Żyjemy w kulturze biegaczy. Wy też nimi jesteście, nawet jeśli Wasz sprint ogranicza się jedynie do wyścigu z nadjeżdżającym tramwajem, albo kipiącym mlekiem. Nasz styl życia oznacza pośpiech, dlatego tak trudno jest złapać oddech, spokojnie pomyśleć i wybrać to, co najlepsze. Wszyscy, którzy pragną nadążać za trendami nie mają czasu na zimną kalkulację, biorą z życia, to co modne a niekoniecznie dla nich odpowiednie.
Po pierwsze moda
Z każdym kolejnym sezonem świat mody coraz bardziej mnie zaskakuje. Nie jest to reakcja na poziomie lekkiego zdziwienia i szybkiego pogodzenia się z tym, co oferują nam chociażby popularne sieciówki, ale szok trwający całe miesiące połączony z ogromnym zażenowaniem. Czy nam się to podoba, czy nie jest ona częścią kultury. Mimo, że prędzej ubrałabym "Damę z łasiczką", niż
w dresy i szpilki, to często modę określa się również mianem sztuki. Jako zwykły zjadacz chleba od dłuższego czasu staram się zrozumieć całą politykę rządzącą
fashion światkiem oraz przetrawić to, że w dużej części owe projektowanie polega jedynie na prześciganiu się w innowacjach.
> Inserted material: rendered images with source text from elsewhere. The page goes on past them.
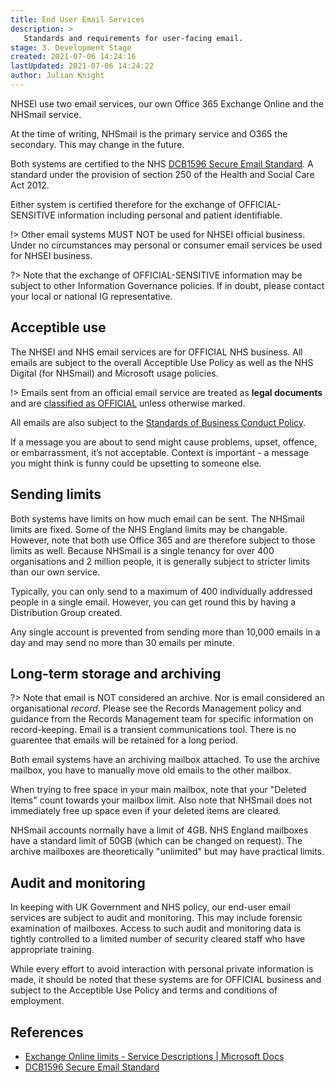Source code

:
 ```yaml
---
title: End User Email Services
description: >
   Standards and requirements for user-facing email.
stage: 3. Development Stage
created: 2021-07-06 14:24:16
lastUpdated: 2021-07-06 14:24:22
author: Julian Knight
---
```


NHSEI use two email services, our own Office 365 Exchange Online and the NHSmail service.

At the time of writing, NHSmail is the primary service and O365 the secondary. This may change in the future.

Both systems are certified to the NHS [DCB1596 Secure Email Standard](https://digital.nhs.uk/data-and-information/information-standards/information-standards-and-data-collections-including-extractions/publications-and-notifications/standards-and-collections/dcb1596-secure-email). A standard under the provision of section 250 of the Health and Social Care Act 2012.

Either system is certified therefore for the exchange of OFFICIAL-SENSITIVE information including personal and patient identifiable.

!> Other email systems MUST NOT be used for NHSEI official business. Under no circumstances may personal or consumer email services be used for NHSEI business.

?> Note that the exchange of OFFICIAL-SENSITIVE information may be subject to other Information Governance policies. If in doubt, please contact your local or national IG representative.

## Acceptible use

The NHSEI and NHS email services are for OFFICIAL NHS business. All emails are subject to the overall Acceptible Use Policy as well as the NHS Digital (for NHSmail) and Microsoft usage policies.

!> Emails sent from an official email service are treated as **legal documents** and are [classified as OFFICIAL](https://www.gov.uk/government/publications/government-security-classifications) unless otherwise marked.

All emails are also subject to the [Standards of Business Conduct Policy](https://www.england.nhs.uk/publication/standards-of-business-conduct-policy/).

If a message you are about to send might cause problems, upset, offence, or embarrassment, it’s not acceptable. Context is important - a message you might think is funny could be upsetting to someone else.

## Sending limits

Both systems have limits on how much email can be sent. The NHSmail limits are fixed. Some of the NHS England limits may be changable. However, note that both use Office 365 and are therefore subject to those limits as well. Because NHSmail is a single tenancy for over 400 organisations and 2 million people, it is generally subject to stricter limits than our own service.

Typically, you can only send to a maximum of 400 individually addressed people in a single email. However, you can get round this by having a Distribution Group created.

Any single account is prevented from sending more than 10,000 emails in a day and may send no more than 30 emails per minute.

## Long-term storage and archiving

?> Note that email is NOT considered an archive. Nor is email considered an organisational _record_. Please see the Records Management policy and guidance from the Records Management team for specific information on record-keeping. Email is a transient communications tool. There is no guarentee that emails will be retained for a long period.

Both email systems have an archiving mailbox attached. To use the archive mailbox, you have to manually move old emails to the other mailbox.

When trying to free space in your main mailbox, note that your "Deleted Items" count towards your mailbox limit. Also note that NHSmail does not immediately free up space even if your deleted items are cleared.

NHSmail accounts normally have a limit of 4GB. NHS England mailboxes have a standard limit of 50GB (which can be changed on request). The archive mailboxes are theoretically "unlimited" but may have practical limits.

## Audit and monitoring

In keeping with UK Government and NHS policy, our end-user email services are subject to audit and monitoring. This may include forensic examination of mailboxes. Access to such audit and monitoring data is tightly controlled to a limited number of security cleared staff who have appropriate training.

While every effort to avoid interaction with personal private information is made, it should be noted that these systems are for OFFICIAL business and subject to the Acceptible Use Policy and terms and conditions of employment.

## References

* [Exchange Online limits - Service Descriptions | Microsoft Docs](https://docs.microsoft.com/en-us/office365/servicedescriptions/exchange-online-service-description/exchange-online-limits#receiving-and-sending-limits)
* [DCB1596 Secure Email Standard](https://digital.nhs.uk/data-and-information/information-standards/information-standards-and-data-collections-including-extractions/publications-and-notifications/standards-and-collections/dcb1596-secure-email)
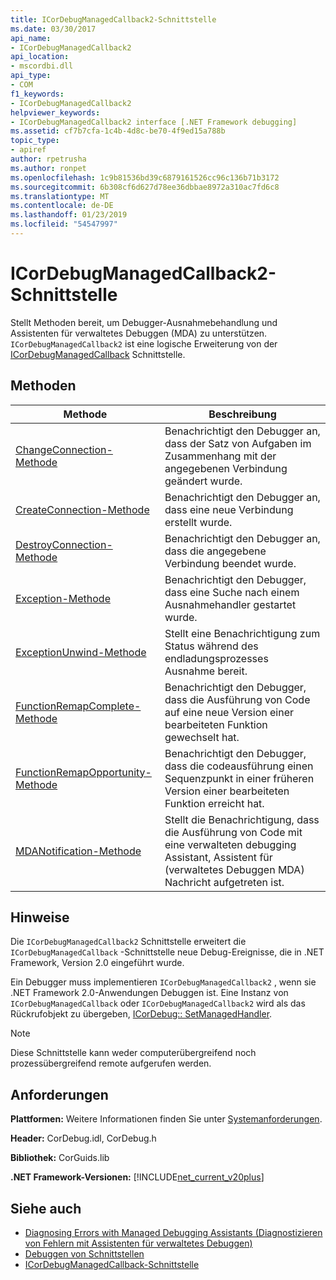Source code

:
 ```yaml
---
title: ICorDebugManagedCallback2-Schnittstelle
ms.date: 03/30/2017
api_name:
- ICorDebugManagedCallback2
api_location:
- mscordbi.dll
api_type:
- COM
f1_keywords:
- ICorDebugManagedCallback2
helpviewer_keywords:
- ICorDebugManagedCallback2 interface [.NET Framework debugging]
ms.assetid: cf7b7cfa-1c4b-4d8c-be70-4f9ed15a788b
topic_type:
- apiref
author: rpetrusha
ms.author: ronpet
ms.openlocfilehash: 1c9b81536bd39c6879161526cc96c136b71b3172
ms.sourcegitcommit: 6b308cf6d627d78ee36dbbae8972a310ac7fd6c8
ms.translationtype: MT
ms.contentlocale: de-DE
ms.lasthandoff: 01/23/2019
ms.locfileid: "54547997"
---
```

# <a name="icordebugmanagedcallback2-interface"></a>ICorDebugManagedCallback2-Schnittstelle
Stellt Methoden bereit, um Debugger-Ausnahmebehandlung und Assistenten für verwaltetes Debuggen (MDA) zu unterstützen. `ICorDebugManagedCallback2` ist eine logische Erweiterung von der [ICorDebugManagedCallback](../../../../docs/framework/unmanaged-api/debugging/icordebugmanagedcallback-interface.md) Schnittstelle.  
  
## <a name="methods"></a>Methoden  
  
|Methode|Beschreibung|  
|------------|-----------------|  
|[ChangeConnection-Methode](../../../../docs/framework/unmanaged-api/debugging/icordebugmanagedcallback2-changeconnection-method.md)|Benachrichtigt den Debugger an, dass der Satz von Aufgaben im Zusammenhang mit der angegebenen Verbindung geändert wurde.|  
|[CreateConnection-Methode](../../../../docs/framework/unmanaged-api/debugging/icordebugmanagedcallback2-createconnection-method.md)|Benachrichtigt den Debugger an, dass eine neue Verbindung erstellt wurde.|  
|[DestroyConnection-Methode](../../../../docs/framework/unmanaged-api/debugging/icordebugmanagedcallback2-destroyconnection-method.md)|Benachrichtigt den Debugger an, dass die angegebene Verbindung beendet wurde.|  
|[Exception-Methode](../../../../docs/framework/unmanaged-api/debugging/icordebugmanagedcallback2-exception-method.md)|Benachrichtigt den Debugger, dass eine Suche nach einem Ausnahmehandler gestartet wurde.|  
|[ExceptionUnwind-Methode](../../../../docs/framework/unmanaged-api/debugging/icordebugmanagedcallback2-exceptionunwind-method.md)|Stellt eine Benachrichtigung zum Status während des endladungsprozesses Ausnahme bereit.|  
|[FunctionRemapComplete-Methode](../../../../docs/framework/unmanaged-api/debugging/icordebugmanagedcallback2-functionremapcomplete-method.md)|Benachrichtigt den Debugger, dass die Ausführung von Code auf eine neue Version einer bearbeiteten Funktion gewechselt hat.|  
|[FunctionRemapOpportunity-Methode](../../../../docs/framework/unmanaged-api/debugging/icordebugmanagedcallback2-functionremapopportunity-method.md)|Benachrichtigt den Debugger, dass die codeausführung einen Sequenzpunkt in einer früheren Version einer bearbeiteten Funktion erreicht hat.|  
|[MDANotification-Methode](../../../../docs/framework/unmanaged-api/debugging/icordebugmanagedcallback2-mdanotification-method.md)|Stellt die Benachrichtigung, dass die Ausführung von Code mit eine verwalteten debugging Assistant, Assistent für (verwaltetes Debuggen MDA) Nachricht aufgetreten ist.|  
  
## <a name="remarks"></a>Hinweise  
 Die `ICorDebugManagedCallback2` Schnittstelle erweitert die `ICorDebugManagedCallback` -Schnittstelle neue Debug-Ereignisse, die in .NET Framework, Version 2.0 eingeführt wurde.  
  
 Ein Debugger muss implementieren `ICorDebugManagedCallback2` , wenn sie .NET Framework 2.0-Anwendungen Debuggen ist. Eine Instanz von `ICorDebugManagedCallback` oder `ICorDebugManagedCallback2` wird als das Rückrufobjekt zu übergeben, [ICorDebug:: SetManagedHandler](../../../../docs/framework/unmanaged-api/debugging/icordebug-setmanagedhandler-method.md).  
  
> [!NOTE]
>  Diese Schnittstelle kann weder computerübergreifend noch prozessübergreifend remote aufgerufen werden.  
  
## <a name="requirements"></a>Anforderungen  
 **Plattformen:** Weitere Informationen finden Sie unter [Systemanforderungen](../../../../docs/framework/get-started/system-requirements.md).  
  
 **Header:** CorDebug.idl, CorDebug.h  
  
 **Bibliothek:** CorGuids.lib  
  
 **.NET Framework-Versionen:** [!INCLUDE[net_current_v20plus](../../../../includes/net-current-v20plus-md.md)]  
  
## <a name="see-also"></a>Siehe auch
- [Diagnosing Errors with Managed Debugging Assistants (Diagnostizieren von Fehlern mit Assistenten für verwaltetes Debuggen)](../../../../docs/framework/debug-trace-profile/diagnosing-errors-with-managed-debugging-assistants.md)
- [Debuggen von Schnittstellen](../../../../docs/framework/unmanaged-api/debugging/debugging-interfaces.md)
- [ICorDebugManagedCallback-Schnittstelle](../../../../docs/framework/unmanaged-api/debugging/icordebugmanagedcallback-interface.md)
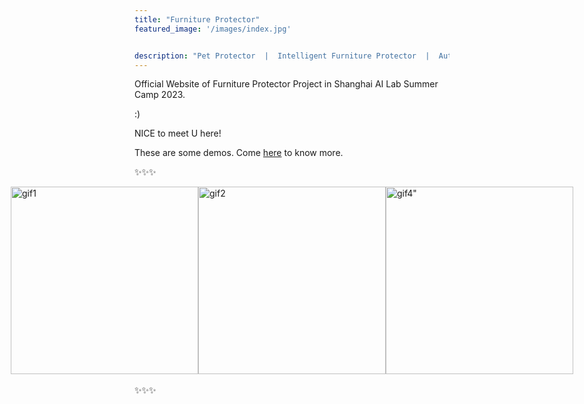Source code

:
 ```yaml
---
title: "Furniture Protector"
featured_image: '/images/index.jpg'


description: "Pet Protector  |  Intelligent Furniture Protector  |  Automatic Pet Repellent"
---
```


Official Website of Furniture Protector Project in Shanghai AI Lab Summer Camp 2023.

 :)

NICE to meet U here!

These are some demos. Come [here](./demo) to know more.


✨✨✨

<i class="fa fa-arrow-down" aria-hidden="true"></i>



<div style="display: flex; justify-content: center;">
  <img src="/gifs/1.gif" alt="gif1" style="height: 300px;">
  <img src="/gifs/2.gif" alt="gif2" style="height: 300px;">
  <img src="/gifs/4.gif" alt=gif4" style="height: 300px;">
</div>

<br>
✨✨✨


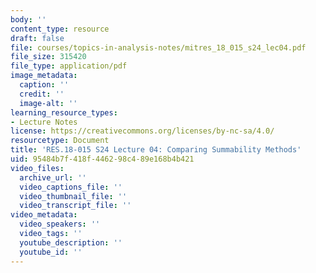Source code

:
 ```yaml
---
body: ''
content_type: resource
draft: false
file: courses/topics-in-analysis-notes/mitres_18_015_s24_lec04.pdf
file_size: 315420
file_type: application/pdf
image_metadata:
  caption: ''
  credit: ''
  image-alt: ''
learning_resource_types:
- Lecture Notes
license: https://creativecommons.org/licenses/by-nc-sa/4.0/
resourcetype: Document
title: 'RES.18-015 S24 Lecture 04: Comparing Summability Methods'
uid: 95484b7f-418f-4462-98c4-89e168b4b421
video_files:
  archive_url: ''
  video_captions_file: ''
  video_thumbnail_file: ''
  video_transcript_file: ''
video_metadata:
  video_speakers: ''
  video_tags: ''
  youtube_description: ''
  youtube_id: ''
---
```

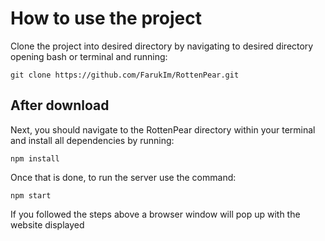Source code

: # How to use the project

Clone the project into desired directory by navigating to desired directory opening bash or terminal and running:

```
git clone https://github.com/FarukIm/RottenPear.git
```

## After download

Next, you should navigate to the RottenPear directory within your terminal and install all dependencies by running:

```
npm install
```

Once that is done, to run the server use the command:

```
npm start
```

If you followed the steps above a browser window will pop up with the website displayed
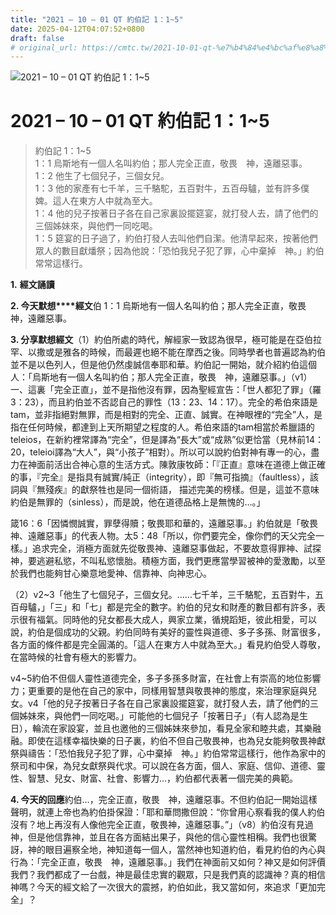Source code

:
 ```yaml
---
title: "2021 – 10 – 01 QT 約伯記 1：1~5"
date: 2025-04-12T04:07:52+0800
draft: false
# original_url: https://cmtc.tw/2021-10-01-qt-%e7%b4%84%e4%bc%af%e8%a8%98-1%ef%bc%9a15
---
```


![2021 – 10 – 01 QT 約伯記 1：1~5](/images/qt.jpg   "2021 – 10 – 01 QT 約伯記 1：1~5")

# 2021 – 10 – 01 QT 約伯記 1：1~5

> 約伯記 1：1~5  
> 1：1 烏斯地有一個人名叫約伯；那人完全正直，敬畏　神，遠離惡事。  
> 1：2 他生了七個兒子，三個女兒。  
> 1：3 他的家產有七千羊，三千駱駝，五百對牛，五百母驢，並有許多僕婢。這人在東方人中就為至大。  
> 1：4 他的兒子按著日子各在自己家裏設擺筵宴，就打發人去，請了他們的三個姊妹來，與他們一同吃喝。  
> 1：5 筵宴的日子過了，約伯打發人去叫他們自潔。他清早起來，按著他們眾人的數目獻燔祭；因為他說：「恐怕我兒子犯了罪，心中棄掉　神。」約伯常常這樣行。

**1.** **經文誦讀**

**2. 今天默想****經文**伯 1：1 烏斯地有一個人名叫約伯；那人完全正直，敬畏　神，遠離惡事。

**3. 分享默想經文**（1）約伯所處的時代，解經家一致認為很早，極可能是在亞伯拉罕、以撒或是雅各的時候，而最遲也絕不能在摩西之後。同時學者也普遍認為約伯並不是以色列人，但是他仍然虔誠信奉耶和華。約伯記一開始，就介紹約伯這個人：「烏斯地有一個人名叫約伯；那人完全正直，敬畏　神，遠離惡事。」（v1）  
一、這裏「完全正直」，並不是指他沒有罪，因為聖經宣告：「世人都犯了罪」（羅3：23），而且約伯並不否認自己的罪性（13：23、14：17）。完全的希伯來語是tam，並非指絕對無罪，而是相對的完全、正直、誠實。在神眼裡的“完全”人，是指在任何時候，都達到上天所期望之程度的人。希伯來語的tam相當於希臘語的teleios，在新約裡常譯為“完全”，但是譯為“長大”或“成熟”似更恰當（見林前14：20，teleioi譯為“大人”，與“小孩子”相對）。所以可以說約伯對神有專一的心，盡力在神面前活出合神心意的生活方式。陳敦康牧師：「『正直』意味在道德上做正確的事，『完全』是指具有誠實/純正（integrity），即『無可指摘』（faultless），該詞與『無殘疾』的獻祭牲也是同一個術語， 描述完美的榜樣。但是，這並不意味約伯是無罪的（sinless），而是說，他在道德品格上是無愧的…。」

箴16：6「因憐憫誠實，罪孽得贖；敬畏耶和華的，遠離惡事。」約伯就是「敬畏神、遠離惡事」的代表人物。太5：48「所以，你們要完全，像你們的天父完全一樣。」追求完全，消極方面就先從敬畏神、遠離惡事做起，不要故意得罪神、試探神，要逃避私慾，不叫私慾懷胎。積極方面，我們更應當學習被神的愛激勵，以至於我們也能夠甘心樂意地愛神、信靠神、向神忠心。

（2）v2~3「他生了七個兒子，三個女兒。……七千羊，三千駱駝，五百對牛，五百母驢，」「三」和「七」都是完全的數字。約伯的兒女和財產的數目都有許多，表示很有福氣。同時他的兒女都長大成人，興家立業，循規蹈矩，彼此相愛，可以說，約伯是個成功的父親。約伯同時有美好的靈性與道德、多子多孫、財富很多，各方面的條件都是完全圓滿的。「這人在東方人中就為至大。」看見約伯受人尊敬，在當時候的社會有極大的影響力。

v4~5約伯不但個人靈性道德完全，多子多孫多財富，在社會上有崇高的地位影響力；更重要的是他在自己的家中，同樣用智慧與敬畏神的態度，來治理家庭與兒女。v4「他的兒子按著日子各在自己家裏設擺筵宴，就打發人去，請了他們的三個姊妹來，與他們一同吃喝。」可能他的七個兒子「按著日子」（有人認為是生日），輪流在家設宴，並且也邀他的三個姊妹來參加，看見全家和睦共處，其樂融融。即使在這樣幸福快樂的日子裏，約伯不但自己敬畏神，也為兒女能夠敬畏神獻祭與禱告：「恐怕我兒子犯了罪，心中棄掉　神。」約伯常常這樣行，他作為家中的祭司和中保，為兒女獻祭與代求。可以說在各方面，個人、家庭、信仰、道德、靈性、智慧、兒女、財富、社會、影響力…，約伯都代表著一個完美的典範。

**4. 今天的回應**約伯…，完全正直，敬畏　神，遠離惡事。不但約伯記一開始這樣聲明，就連上帝也為約伯掛保證：「耶和華問撒但說：“你曾用心察看我的僕人約伯沒有？地上再沒有人像他完全正直，敬畏神，遠離惡事。”」（v8）約伯沒有見過神，但是他信靠神，並且在各方面結出果子，與他的信心靈性相稱。我們也很驚訝，神的眼目遍察全地，神知道每一個人，當然神也知道約伯，看見約伯的內心與行為：「完全正直，敬畏　神，遠離惡事。」我們在神面前又如何？神又是如何評價我們？我們都成了一台戲，神是最佳忠實的觀眾，只是我們真的認識神？真的相信神嗎？今天的經文給了一次很大的震撼，約伯如此，我又當如何，來追求「更加完全」？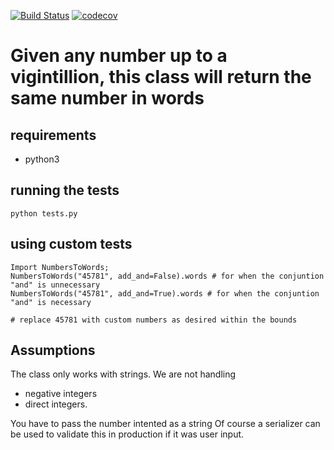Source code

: [![Build Status](https://travis-ci.org/Telewa/number_to_words.svg?branch=master)](https://travis-ci.org/Telewa/number_to_words)
[![codecov](https://codecov.io/gh/Telewa/number_to_words/branch/master/graph/badge.svg)](https://codecov.io/gh/Telewa/number_to_words)

# Given any number up to a vigintillion, this class will return the same number in words

## requirements
- python3 

## running the tests
```python tests.py```

## using custom tests
```
Import NumbersToWords;
NumbersToWords("45781", add_and=False).words # for when the conjuntion "and" is unnecessary
NumbersToWords("45781", add_and=True).words # for when the conjuntion "and" is necessary

# replace 45781 with custom numbers as desired within the bounds
```

## Assumptions
The class only works with strings. We are not handling
- negative integers
- direct integers. 

You have to pass the number intented as a string
Of course a serializer can be used to validate this in production
if it was user input.

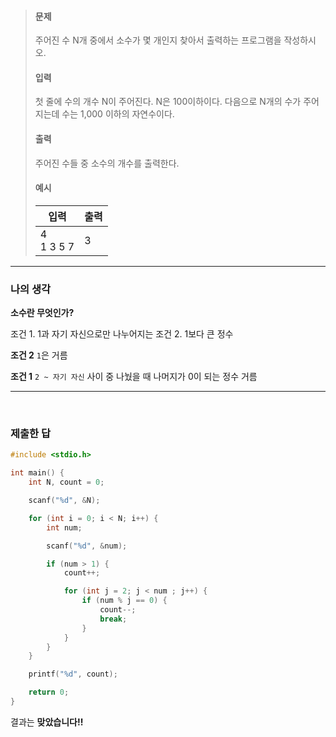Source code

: > #### 문제
>
> 주어진 수 N개 중에서 소수가 몇 개인지 찾아서 출력하는 프로그램을 작성하시오.
>
> #### 입력
>
> 첫 줄에 수의 개수 N이 주어진다. N은 100이하이다. 다음으로 N개의 수가 주어지는데 수는 1,000 이하의 자연수이다.
>
> #### 출력
>
> 주어진 수들 중 소수의 개수를 출력한다.
>
> #### 예시
>
> | 입력         | 출력 |
> | ------------ | ---- |
> | 4<br>1 3 5 7 | 3    |

<hr />

### 나의 생각

**소수란 무엇인가?**

조건 1. 1과 자기 자신으로만 나누어지는
조건 2. 1보다 큰 정수

**조건 2**
`1`은 거름

**조건 1**
`2 ~ 자기 자신` 사이 중 나눴을 때 나머지가 0이 되는 정수 거름

<hr />

<br/>

### 제출한 답

```c
#include <stdio.h>

int main() {
    int N, count = 0;

    scanf("%d", &N);

    for (int i = 0; i < N; i++) {
        int num;

        scanf("%d", &num);

        if (num > 1) {
            count++;

            for (int j = 2; j < num ; j++) {
                if (num % j == 0) {
                    count--;
                    break;
                }
            }
        }
    }

    printf("%d", count);

    return 0;
}
```

결과는 **맞았습니다!!**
Podpatrując blogi o modzie utwierdzam się w przekonaniu, że im ktoś wygląda gorzej (
bardziej tandetnie), tym jego wyczucie stylu jest mocniej doceniane. Oprócz wspomnianych wcześniej dresów i szpilek, które wbrew moim oczekiwaniom nie zawojowały łódzkich chodników, jest wiele podobnych smaczków będących nieustającą inspiracją dla tzw.
ofiar mody. Mój uśmiech pojawia się na samą myśl o niebieskich szminkach, albo
moro-modzie skutecznie zalewającej sieciówki przez ostatnie miesiące. Szczerze powiedziawszy trafia mnie jasna cholera, gdy wchodzę do sklepu i czuję się jak na poligonie (
klik). Oprócz myśli samobójczych oraz poczucia bezradności dochodzę do wniosku, że prędzej ubrałabym się na wojnę, niż na ulicę (
wiem, brzmi to co najmniej dwuznacznie).
Niestety w stosunku do wszelkich nowości w tej dziedzinie sztuki jestem bardzo konserwatywna i nie wiem jakbym się starała umiałam zaakceptować tylko jedną tendencję, która idealnie wpasowała się w narodową kulturę i zajęła podium w ulubionych stylizacjach potencjalnych polaków. Oczywiście chodzi tu o
połączenie skarpetek z sandałkami, albo klapkami. Widok ten zawsze przyprawia mnie o niepohamowany atak śmiechu, wzbudza optymizm, ale daje również nadzieję na to, że klasyka w kwestii dobierania elementów garderoby przez nasze społeczeństwo prędko nie zaniknie. Z utęsknieniem wyczekuję lata, by taki nastrój nie opuszczał mnie nawet na sekundę.